Now he heads into retirement, or so he says. Mayweather has been insistent he will fight no more, no matter the lure of a rematch with Manny Pacquiao or another fight with Miguel Cotto or Canelo Alvarez.

"You gotta know when to go. I've had a great career," Mayweather said. "I'm leaving with all my faculties. I feel like I'm smart and sharp."

Was he the best ever as he contends? No, largely because he didn't fight often enough, refused to fight anywhere but at home, and hand-picked opponents when he thought they were most vulnerable.

What Mayweather can lay claim to is being one of the greatest defensive fighters ever, in the conversation certainly with the late Willie Pep.

That was evident against Berto, just as it was against Pacquiao in May. Mayweather dominated with his defense and ring smarts, just as he did so many times in a pro career where he fought 49 times and won 49 times.

"It was difficult to fight him," Berto said. "He was really, really slippery."

Mayweather is certainly the richest fighter ever, that's for sure. He sold an estimated $750 million in pay per views in his last five fights alone, and made more than $220 million in his megafight with Pacquiao.

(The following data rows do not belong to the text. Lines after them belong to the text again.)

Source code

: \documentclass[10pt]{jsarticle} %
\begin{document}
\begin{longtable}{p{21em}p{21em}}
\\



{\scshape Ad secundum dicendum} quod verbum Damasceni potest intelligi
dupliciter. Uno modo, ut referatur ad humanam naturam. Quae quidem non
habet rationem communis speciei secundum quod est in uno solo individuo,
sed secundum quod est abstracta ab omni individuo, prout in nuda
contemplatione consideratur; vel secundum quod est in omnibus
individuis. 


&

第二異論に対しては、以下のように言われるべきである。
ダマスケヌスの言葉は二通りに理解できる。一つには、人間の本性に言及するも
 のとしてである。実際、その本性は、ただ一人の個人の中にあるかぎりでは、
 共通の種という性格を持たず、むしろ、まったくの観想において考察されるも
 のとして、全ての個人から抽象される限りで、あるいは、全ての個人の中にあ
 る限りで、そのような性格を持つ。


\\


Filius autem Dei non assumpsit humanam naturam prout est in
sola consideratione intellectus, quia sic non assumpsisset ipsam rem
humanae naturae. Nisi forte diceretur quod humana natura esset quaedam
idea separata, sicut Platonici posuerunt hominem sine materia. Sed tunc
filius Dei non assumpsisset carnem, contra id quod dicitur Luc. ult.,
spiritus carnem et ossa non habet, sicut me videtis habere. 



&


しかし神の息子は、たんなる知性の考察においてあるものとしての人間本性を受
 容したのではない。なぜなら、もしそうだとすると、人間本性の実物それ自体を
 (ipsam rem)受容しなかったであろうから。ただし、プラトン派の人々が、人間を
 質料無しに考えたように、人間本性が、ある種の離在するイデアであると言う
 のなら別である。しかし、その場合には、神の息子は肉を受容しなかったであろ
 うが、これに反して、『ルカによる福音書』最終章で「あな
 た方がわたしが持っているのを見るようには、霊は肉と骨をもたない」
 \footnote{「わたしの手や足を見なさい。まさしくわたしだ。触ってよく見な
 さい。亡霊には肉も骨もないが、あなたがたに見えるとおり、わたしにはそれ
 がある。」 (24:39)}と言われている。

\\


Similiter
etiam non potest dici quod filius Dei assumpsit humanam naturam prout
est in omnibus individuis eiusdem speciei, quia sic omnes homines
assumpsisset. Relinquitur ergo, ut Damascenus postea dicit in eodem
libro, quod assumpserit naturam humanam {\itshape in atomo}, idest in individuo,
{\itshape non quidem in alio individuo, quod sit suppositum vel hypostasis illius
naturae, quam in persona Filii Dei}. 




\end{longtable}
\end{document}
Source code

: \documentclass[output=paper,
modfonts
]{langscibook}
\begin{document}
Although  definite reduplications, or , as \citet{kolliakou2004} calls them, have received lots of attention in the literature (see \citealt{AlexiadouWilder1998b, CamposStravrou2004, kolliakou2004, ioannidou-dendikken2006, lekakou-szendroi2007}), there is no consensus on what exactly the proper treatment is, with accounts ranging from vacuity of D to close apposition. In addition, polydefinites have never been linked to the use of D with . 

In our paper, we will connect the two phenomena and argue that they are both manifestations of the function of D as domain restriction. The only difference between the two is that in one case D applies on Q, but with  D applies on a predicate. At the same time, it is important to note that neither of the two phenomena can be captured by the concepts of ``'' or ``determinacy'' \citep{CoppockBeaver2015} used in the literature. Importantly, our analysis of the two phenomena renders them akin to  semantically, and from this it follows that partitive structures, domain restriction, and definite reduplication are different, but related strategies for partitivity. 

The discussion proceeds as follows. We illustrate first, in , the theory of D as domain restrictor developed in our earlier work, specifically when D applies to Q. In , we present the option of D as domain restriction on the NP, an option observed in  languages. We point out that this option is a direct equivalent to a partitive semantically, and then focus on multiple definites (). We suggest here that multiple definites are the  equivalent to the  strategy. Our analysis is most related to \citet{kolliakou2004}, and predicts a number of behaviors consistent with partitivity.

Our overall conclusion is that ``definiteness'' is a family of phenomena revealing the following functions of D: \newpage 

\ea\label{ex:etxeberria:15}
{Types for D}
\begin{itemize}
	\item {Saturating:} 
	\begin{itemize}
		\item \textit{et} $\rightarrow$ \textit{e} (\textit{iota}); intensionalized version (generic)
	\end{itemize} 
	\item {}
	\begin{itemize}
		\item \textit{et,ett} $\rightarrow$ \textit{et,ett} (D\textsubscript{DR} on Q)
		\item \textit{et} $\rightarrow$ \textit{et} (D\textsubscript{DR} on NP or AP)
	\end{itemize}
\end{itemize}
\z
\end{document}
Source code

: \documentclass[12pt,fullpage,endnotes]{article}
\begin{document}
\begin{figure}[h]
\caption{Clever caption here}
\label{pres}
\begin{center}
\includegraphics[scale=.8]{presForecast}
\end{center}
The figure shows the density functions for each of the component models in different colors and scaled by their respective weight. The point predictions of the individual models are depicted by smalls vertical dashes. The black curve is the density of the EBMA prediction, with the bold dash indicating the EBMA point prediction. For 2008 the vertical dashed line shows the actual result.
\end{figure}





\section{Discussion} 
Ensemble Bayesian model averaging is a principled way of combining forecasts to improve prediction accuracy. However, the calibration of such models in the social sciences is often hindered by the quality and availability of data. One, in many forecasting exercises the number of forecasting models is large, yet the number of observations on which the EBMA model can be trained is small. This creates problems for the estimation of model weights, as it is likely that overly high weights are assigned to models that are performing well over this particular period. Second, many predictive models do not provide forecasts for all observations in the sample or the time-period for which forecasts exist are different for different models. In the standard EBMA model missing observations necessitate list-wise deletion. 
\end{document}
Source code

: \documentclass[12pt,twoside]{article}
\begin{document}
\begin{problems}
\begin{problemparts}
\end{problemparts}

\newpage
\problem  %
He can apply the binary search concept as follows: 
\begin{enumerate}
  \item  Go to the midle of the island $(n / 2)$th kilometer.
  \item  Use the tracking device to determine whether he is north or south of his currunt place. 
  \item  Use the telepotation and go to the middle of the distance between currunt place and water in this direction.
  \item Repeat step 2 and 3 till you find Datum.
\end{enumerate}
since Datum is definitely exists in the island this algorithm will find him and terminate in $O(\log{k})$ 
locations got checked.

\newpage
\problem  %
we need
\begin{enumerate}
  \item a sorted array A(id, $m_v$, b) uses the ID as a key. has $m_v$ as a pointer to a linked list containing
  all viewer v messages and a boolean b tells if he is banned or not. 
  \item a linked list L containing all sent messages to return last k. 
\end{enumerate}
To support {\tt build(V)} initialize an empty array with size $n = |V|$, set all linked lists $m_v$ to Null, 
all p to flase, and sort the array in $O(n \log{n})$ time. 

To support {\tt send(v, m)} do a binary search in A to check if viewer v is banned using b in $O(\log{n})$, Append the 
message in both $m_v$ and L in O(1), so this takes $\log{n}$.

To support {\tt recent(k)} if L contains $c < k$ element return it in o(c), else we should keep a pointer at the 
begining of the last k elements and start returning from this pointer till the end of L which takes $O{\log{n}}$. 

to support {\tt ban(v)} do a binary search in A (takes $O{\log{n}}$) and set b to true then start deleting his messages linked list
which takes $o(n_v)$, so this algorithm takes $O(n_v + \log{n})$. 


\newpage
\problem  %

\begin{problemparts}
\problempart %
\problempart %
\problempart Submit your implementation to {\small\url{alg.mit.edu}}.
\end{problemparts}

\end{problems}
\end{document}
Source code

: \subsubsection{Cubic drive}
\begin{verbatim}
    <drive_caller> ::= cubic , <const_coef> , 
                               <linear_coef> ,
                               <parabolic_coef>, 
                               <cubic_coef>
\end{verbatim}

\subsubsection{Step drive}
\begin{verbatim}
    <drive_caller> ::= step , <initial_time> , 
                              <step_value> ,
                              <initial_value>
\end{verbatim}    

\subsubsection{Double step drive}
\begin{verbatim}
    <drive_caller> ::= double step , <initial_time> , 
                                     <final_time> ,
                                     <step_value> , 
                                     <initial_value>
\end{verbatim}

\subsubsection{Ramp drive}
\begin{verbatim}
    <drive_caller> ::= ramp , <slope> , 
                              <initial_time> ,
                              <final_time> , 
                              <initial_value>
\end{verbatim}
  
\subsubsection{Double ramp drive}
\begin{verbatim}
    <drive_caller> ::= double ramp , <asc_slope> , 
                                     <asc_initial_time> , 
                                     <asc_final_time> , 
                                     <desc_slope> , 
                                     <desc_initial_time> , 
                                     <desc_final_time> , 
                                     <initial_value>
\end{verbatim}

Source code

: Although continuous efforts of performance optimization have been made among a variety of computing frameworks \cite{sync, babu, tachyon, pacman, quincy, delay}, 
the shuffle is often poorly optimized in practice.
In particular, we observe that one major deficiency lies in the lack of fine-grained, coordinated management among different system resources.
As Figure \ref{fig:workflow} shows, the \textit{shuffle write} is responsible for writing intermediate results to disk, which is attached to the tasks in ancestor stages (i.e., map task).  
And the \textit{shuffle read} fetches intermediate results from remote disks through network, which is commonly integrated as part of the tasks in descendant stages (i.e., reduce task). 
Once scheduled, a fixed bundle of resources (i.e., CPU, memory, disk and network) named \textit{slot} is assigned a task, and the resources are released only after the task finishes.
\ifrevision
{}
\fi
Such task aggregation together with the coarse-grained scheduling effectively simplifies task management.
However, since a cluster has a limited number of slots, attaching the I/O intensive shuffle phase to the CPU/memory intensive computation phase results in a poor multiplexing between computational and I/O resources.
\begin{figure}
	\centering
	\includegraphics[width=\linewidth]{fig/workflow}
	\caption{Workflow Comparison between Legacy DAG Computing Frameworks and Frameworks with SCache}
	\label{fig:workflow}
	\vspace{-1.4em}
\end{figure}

But if Mayweather's career is indeed over at the age of 38 as he insists, he leaves a conflicted legacy in a sport he toiled for 19 years.

Mayweather rarely took a chance, and didn't care about giving boxing fans the action they craved. He was content to win and keep banking millions of dollars and while it was not crowd pleasing, it's hard to argue with the results.

Yes, fans bought his fights in record numbers. But often they did it simply with the hope of seeing Mayweather get beat. The Pacquiao fight especially left a sour taste for many because Mayweather dominated with his defense.

Hit and don't get hit back. It's a dream scenario for every fighter, and Mayweather was a master of the strategy even if fans were left screaming for more.

This actually may be a good time for Mayweather to go. He seems done inventing personas to sell, and his fight with Berto was so anti-climactic that Mayweather barely seemed interested in promoting it.

There's also the fact that Mayweather seems genuinely troubled by the idea he might suffer health issues if he continues to fight. He talked often in the last few years about getting out of boxing before his brains got scrambled, and it's hard to blame him for wanting to enjoy the fruits of his labor with his mind intact.

But it's the rare fighter who goes out one fight too early instead of one fight too late. Mayweather doesn't have to look too far to understand that, with his uncle Roger Mayweather and father Floyd Sr. both paying the price for their time in the ring.

Besides, did you know he's rich, very rich?

"I accomplished everything I wanted to accomplish," Mayweather said. "I don't know no one in boxing who made close to $800 million."

The knock on Mayweather in his final fight, at least, was that he chose an opponent who had almost no chance of beating him. Berto was brought in so Mayweather could make a payday, win his final fight and join Rocky Marciano on the list of retired champions with perfect marks of 49-0.

And Berto played the part, chasing after Mayweather while throwing amateurish haymakers that had no chance of landing.

At the end of the fight, the crowd of 13,395 was on its feet at the MGM Grand arena, where Mayweather fought exclusively the last eight years of his career. Often Mayweather is booed late in fights but they cheered, seeming to appreciate both the fighter and the fact an era in boxing was ending.

No, Mayweather will not be able to lay claim to being the best ever. That's a subjective title anyway, not easily debated across eras.

But he beat everyone who stepped in the ring with him. He found a way to get immensely rich while doing it.

In a remarkable career that stretched over nearly two decades, Mayweather was awfully good in his own way.